# Re-Lacing Azonic Outlaw (ERD question)



## XJGPN (May 22, 2006)

I am going to pull apart my rear outlaw wheel and re-lace the rim onto a Nashbar singlespeed hub. Only issue is I am having trouble finding reliable information on the ERD of the outlaw rim. Published ERD on the 32 spoke outlaw rim is 538mm (per BTI)... but I keep seeing people claim that the outlaw rim is just the Alex Supra D - which I have seen published with ERD's of 534.85mm (Alex's website) 534mm (jensonUSA), 536mm (Airbomb.com) and 542mm (DTSwiss calculator). Has anyone who has re-laced one of these had luck with any of the above ERD's?


----------



## DraVen (Jan 9, 2006)

ERD was printed on the label on my outlaws


----------



## XJGPN (May 22, 2006)

I pulled all the stickers off the rims as soon as I got them... What does it say?


----------



## XSL_WiLL (Nov 2, 2004)

There are no 32 spokes Outlaw rims. They only came in 36 spoke. The Outlaw is indeed the Supra.

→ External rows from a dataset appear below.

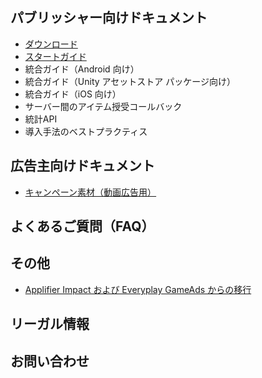 ## パブリッシャー向けドキュメント

* [ダウンロード](ダウンロード)
* [スタートガイド](スタートガイド)
* 統合ガイド（Android 向け）
* 統合ガイド（Unity アセットストア パッケージ向け）
* 統合ガイド（iOS 向け）
* サーバー間のアイテム授受コールバック
* 統計API
* 導入手法のベストプラクティス

## 広告主向けドキュメント

* [キャンペーン素材（動画広告用）](キャンペーン素材（動画広告用）)

## よくあるご質問（FAQ）

## その他

* [Applifier Impact および Everyplay GameAds からの移行](./transition-from-applifier-impact-and-everyplay-game-ads)


## リーガル情報

## お問い合わせ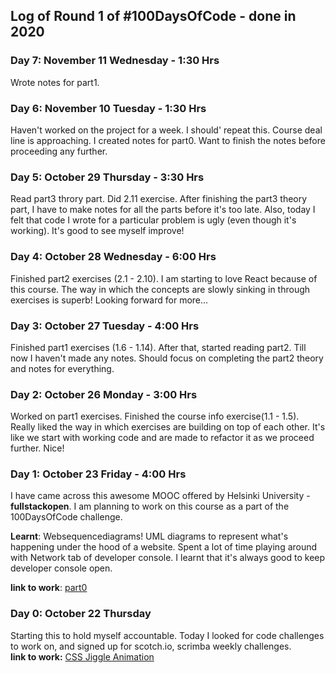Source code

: ## Log of Round 1 of #100DaysOfCode - done in 2020

### Day 7: November 11 Wednesday - 1:30 Hrs
Wrote notes for part1.

### Day 6: November 10 Tuesday - 1:30 Hrs
Haven't worked on the project for a week. I should' repeat this. Course deal line is approaching. I created notes for part0. Want to finish the notes before proceeding any further.

### Day 5: October 29 Thursday - 3:30 Hrs
Read part3 throry part. Did 2.11 exercise. After finishing the part3 theory part, I have to make notes for all the parts before it's too late. Also, today I felt that code I wrote for a particular problem is ugly (even though it's working). It's good to see myself improve!

### Day 4: October 28 Wednesday - 6:00 Hrs
Finished part2 exercises (2.1 - 2.10). I am starting to love React because of this course. The way in which the concepts are slowly sinking in through exercises is superb! Looking forward for more...

### Day 3: October 27 Tuesday - 4:00 Hrs
Finished part1 exercises (1.6 - 1.14). After that, started reading part2. Till now I haven't made any notes. Should focus on completing the part2 theory and notes for everything.

### Day 2: October 26 Monday - 3:00 Hrs
Worked on part1 exercises. Finished the course info exercise(1.1 - 1.5). Really liked the way in which exercises are building on top of each other. It's like we start with working code and are made to refactor it as we proceed further. Nice!

### Day 1: October 23 Friday - 4:00 Hrs
I have came across this awesome MOOC offered by Helsinki University - __fullstackopen__. I am planning to work on this course as a part of the 100DaysOfCode challenge.

__Learnt__: Websequencediagrams! UML diagrams to represent what's happening under the hood of a website. Spent a lot of time playing around with Network tab of developer console. I learnt that it's always good to keep developer console open. 

__link to work__: [part0](https://github.com/abhilashkakumanu1/fullstackopen/tree/main/part0)

### Day 0: October 22 Thursday
Starting this to hold myself accountable. Today I looked for code challenges to work on, and signed up for scotch.io, scrimba weekly challenges.  
__link to work:__ [CSS Jiggle Animation](https://codepen.io/abhilashkakumanu1/full/MWebVZp)
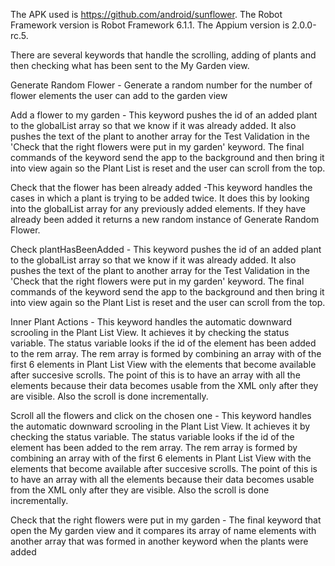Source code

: The APK used is https://github.com/android/sunflower. 
The Robot Framework version is Robot Framework 6.1.1. The Appium version is 2.0.0-rc.5.

There are several keywords that handle the scrolling, adding of plants and then checking what has been sent to the My Garden view.

Generate Random Flower - Generate a random number for the number of flower elements the user can add to the garden view


Add a flower to my garden - This keyword pushes the id of an added plant to the globalList array so that we know if it was already added.
                            It also pushes the text of the plant to another array for the Test Validation
    in the 'Check that the right flowers were put in my garden' keyword. The final commands of the keyword send the app to the background and
    then bring it into view again so the Plant List is reset and the user can scroll from the top.
    

Check that the flower has been already added -This keyword handles the cases in which a plant is trying to be added twice. It does this by 
    looking into the globalList array for any previously added elements.
    If they have already been added it returns a new random instance of Generate Random Flower.
    
    
Check plantHasBeenAdded -  This keyword pushes the id of an added plant to the globalList array so that we know if it was already added.
    It also pushes the text of the plant to another array for the Test Validation
    in the 'Check that the right flowers were put in my garden' keyword. The final commands of the keyword send the app to the background and
    then bring it into view again so the Plant List is reset and the user can scroll from the top.
   

Inner Plant Actions  -   This keyword handles the automatic downward scrooling in the Plant List View. It achieves it by checking the status variable.
    The status variable looks if the id of the element has been added to the rem array.
    The rem array is formed by combining an array with of the first 6 elements in Plant List View with the elements that become available after
    succesive scrolls. The point of this is to have an array with all the elements because their data becomes usable from the XML only after
    they are visible. Also the scroll is done incrementally.

  
 
Scroll all the flowers and click on the chosen one -  This keyword handles the automatic downward scrooling in the Plant List View. It achieves it by checking the status variable.
    The status variable looks if the id of the element has been added to the rem array.
    The rem array is formed by combining an array with of the first 6 elements in Plant List View with the elements that become available after
    succesive scrolls. The point of this is to have an array with all the elements because their data becomes usable from the XML only after
    they are visible. Also the scroll is done incrementally.

   

Check that the right flowers were put in my garden -  The final keyword that open the My garden view and it compares its array of name elements with another array that was formed in another keyword when
    the plants were added
   
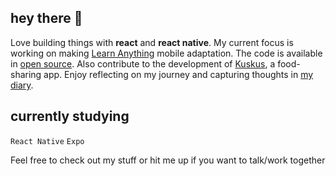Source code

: ## hey there 🪷
Love building things with **react** and **react native**. My current focus is working on making [Learn Anything](https://github.com/learn-anything) mobile adaptation.
The code is available in [open source](https://github.com/learn-anything/learn-anything.xyz/tree/main/mobile).
Also contribute to the development of [Kuskus](https://github.com/kuskusapp/kuskus), a food-sharing app.
 Enjoy reflecting on my journey and capturing thoughts in [my diary](https://github.com/marshennikovaolga/dear-diary).
 
## currently studying
`React Native`
`Expo`

Feel free to check out my stuff or hit me up if you want to talk/work together
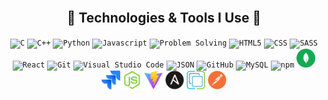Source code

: <br>
<!-- Technologies & Tools -->
<h2 align="center">🚀 Technologies & Tools I Use 🚀</h2>
<p align="center">
    <code><img title="C" height="40" src="../images/c.svg"></code>
    <code><img title="C++" height="40" src="../images/cpp.svg"></code>
    <code><img title="Python" height="40" src="../images/python-original.svg"></code>
    <code><img title="Javascript" height="40" src="../images/javascript.svg"></code>
    <code><img title="Problem Solving" height="40" src="../images/problemSolving.png"></code>
    <code><img title="HTML5" height="40" src="../images/html5.svg"></code>
    <code><img title="CSS" height="40" src="../images/css.svg"></code>
    <code><img title="SASS" height="40" src="../images/sass.svg"></code>
    <code><img title="React" height="40" src="../images/react-original.svg"></code>
    <code><img title="Git" height="40" src="../images/git-original.svg"></code>
    <code><img title="Visual Studio Code" height="40" src="../images/vscode.png"></code>
    <code><img title="JSON" height="40" src="../images/json.svg"></code>
    <code><img title="GitHub" height="40" src="../images/github.svg"></code>
    <code><img title="MySQL" height="40" src="../images/mysql.svg"></code>
    <code><img title="npm" height="30" src="../images/npm.svg"></code>
    <code><img title="MongoDB" height="30" src="../images/mongodb.svg"></code>
    <code><img title="Jira" height="30" src="../images/jira.svg"></code>
    <code><img title="Node" height="30" src="../images/node.svg"></code>
    <code><img title="Vite" height="30" src="../images/vite.svg"></code>
    <code><img title="Ansible" height="30" src="../images/ansible.svg"></code>
    <code><img title="Ansible" height="30" src="../images/vSphere.svg"></code>
    <code><img title="Postman" height="30" src="../images/postman.svg"></code>
    <!-- <code><img title="C#" height="40" src="../images/cSharp.svg"></code> -->
    <!-- <code><img title="Django" height="40" src="../images/django.png"></code> -->
    <!-- <code><img title="Gulp" height="30" src="../images/gulp.svg"></code> -->
    <!-- <code><img title="Redux" height="30" src="../images/redux.svg"></code> -->
    <!-- <code><img title="AngularJS" height="40" src="../images/angularjs.png"></code> -->
    <!-- <code><img title=".NetCore" height="30" src="../images/dotnetcore.svg"></code> -->
    <!-- <code><img title="PostgreSQL" height="30" src="../images/postgresql.svg"></code> -->
    <!-- <code><img title="Microsoft Visual Studio" height="40" src="../images/visualstudio.png"></code> -->
    <!-- <code><img title="JQuery" height="40" src="../images/jquery-original.svg"></code> -->
    <!-- <code><img title="Java" height="40" src="../images/java-original.svg"></code> -->
    <!-- <code><img title="Unity" height="30" src="../images/unity3d.svg"></code> -->
    <!-- <code><img title="Android" height="30" src="../images/android.svg"></code> -->
    <!-- <code><img title="PHP" height="40" src="../images/php.svg"></code> -->
    <!-- <code><img title="Flask" height="30" src="../images/flask.png"></code> -->
</p>

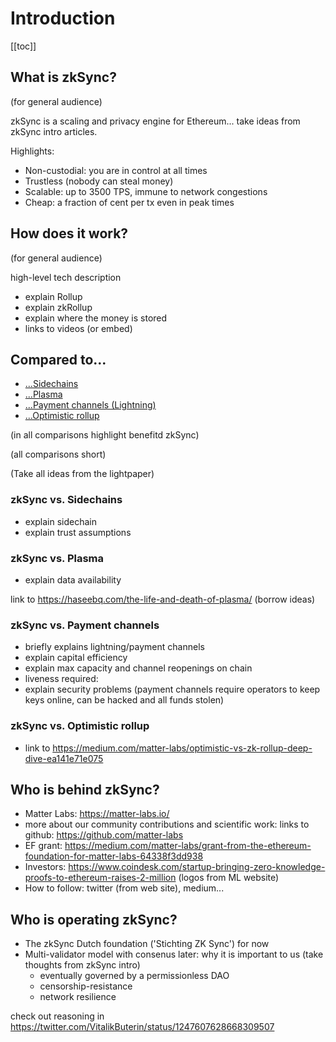 # Introduction

[[toc]]

## What is zkSync?

(for general audience)

zkSync is a scaling and privacy engine for Ethereum... take ideas from zkSync intro articles.

Highlights:

- Non-custodial: you are in control at all times
- Trustless (nobody can steal money)
- Scalable: up to 3500 TPS, immune to network congestions
- Cheap: a fraction of cent per tx even in peak times

## How does it work?

(for general audience)

high-level tech description
- explain Rollup
- explain zkRollup
- explain where the money is stored
- links to videos (or embed)

## Compared to...

- [...Sidechains](#zksync-vs-sidechains)
- [...Plasma](#zksync-vs-plasma)
- [...Payment channels (Lightning)](#zksync-vs-payment-channels)
- [...Optimistic rollup](#zksync-vs-optimistic-rollup)

(in all comparisons highlight benefitd zkSync)

(all comparisons short)

(Take all ideas from the lightpaper)

### zkSync vs. Sidechains

- explain sidechain
- explain trust assumptions

### zkSync vs. Plasma

- explain data availability

link to https://haseebq.com/the-life-and-death-of-plasma/ (borrow ideas)

### zkSync vs. Payment channels

- briefly explains lightning/payment channels
- explain capital efficiency
- explain max capacity and channel reopenings on chain
- liveness required: 
- explain security problems (payment channels require operators to keep keys online, can be hacked and all funds stolen)

### zkSync vs. Optimistic rollup

- link to https://medium.com/matter-labs/optimistic-vs-zk-rollup-deep-dive-ea141e71e075

## Who is behind zkSync?

- Matter Labs: https://matter-labs.io/
- more about our community contributions and scientific work: links to github: https://github.com/matter-labs
- EF grant: https://medium.com/matter-labs/grant-from-the-ethereum-foundation-for-matter-labs-64338f3dd938
- Investors: https://www.coindesk.com/startup-bringing-zero-knowledge-proofs-to-ethereum-raises-2-million (logos from ML website)
- How to follow: twitter (from web site), medium...

## Who is operating zkSync?

- The zkSync Dutch foundation ('Stichting ZK Sync') for now
- Multi-validator model with consenus later: why it is important to us (take thoughts from zkSync intro)
    - eventually governed by a permissionless DAO
    - censorship-resistance
    - network resilience

check out reasoning in https://twitter.com/VitalikButerin/status/1247607628668309507

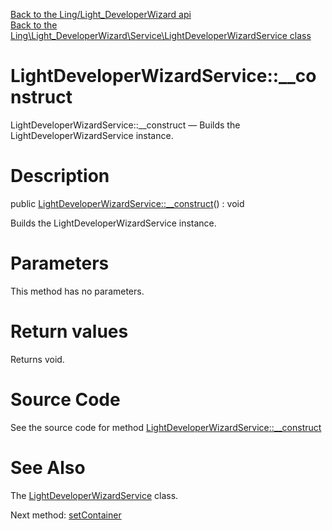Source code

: [Back to the Ling/Light_DeveloperWizard api](https://github.com/lingtalfi/Light_DeveloperWizard/blob/master/doc/api/Ling/Light_DeveloperWizard.md)<br>
[Back to the Ling\Light_DeveloperWizard\Service\LightDeveloperWizardService class](https://github.com/lingtalfi/Light_DeveloperWizard/blob/master/doc/api/Ling/Light_DeveloperWizard/Service/LightDeveloperWizardService.md)


LightDeveloperWizardService::__construct
================



LightDeveloperWizardService::__construct — Builds the LightDeveloperWizardService instance.




Description
================


public [LightDeveloperWizardService::__construct](https://github.com/lingtalfi/Light_DeveloperWizard/blob/master/doc/api/Ling/Light_DeveloperWizard/Service/LightDeveloperWizardService/__construct.md)() : void




Builds the LightDeveloperWizardService instance.




Parameters
================

This method has no parameters.


Return values
================

Returns void.








Source Code
===========
See the source code for method [LightDeveloperWizardService::__construct](https://github.com/lingtalfi/Light_DeveloperWizard/blob/master/Service/LightDeveloperWizardService.php#L75-L80)


See Also
================

The [LightDeveloperWizardService](https://github.com/lingtalfi/Light_DeveloperWizard/blob/master/doc/api/Ling/Light_DeveloperWizard/Service/LightDeveloperWizardService.md) class.

Next method: [setContainer](https://github.com/lingtalfi/Light_DeveloperWizard/blob/master/doc/api/Ling/Light_DeveloperWizard/Service/LightDeveloperWizardService/setContainer.md)<br>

If it's just a couple of mm, you should be able to get away with it.


----------



## XJGPN (May 22, 2006)

XSL_WiLL said:


> There are no 32 spokes Outlaw rims. They only came in 36 spoke.


The outlaw wheelset only comes in 36 spoke, but you can buy the rims in 32 or 36. They are
BTI part #: AY-3200632
Azonic part #: 3200-632

Unfortunately azonic has only had the rims in stock in 32 hole, so that was the only published data I could find. I called azonic, but I felt that the guy I spoke to on the phone had no idea what I was talking about, so I don't have much faith in what he was telling me.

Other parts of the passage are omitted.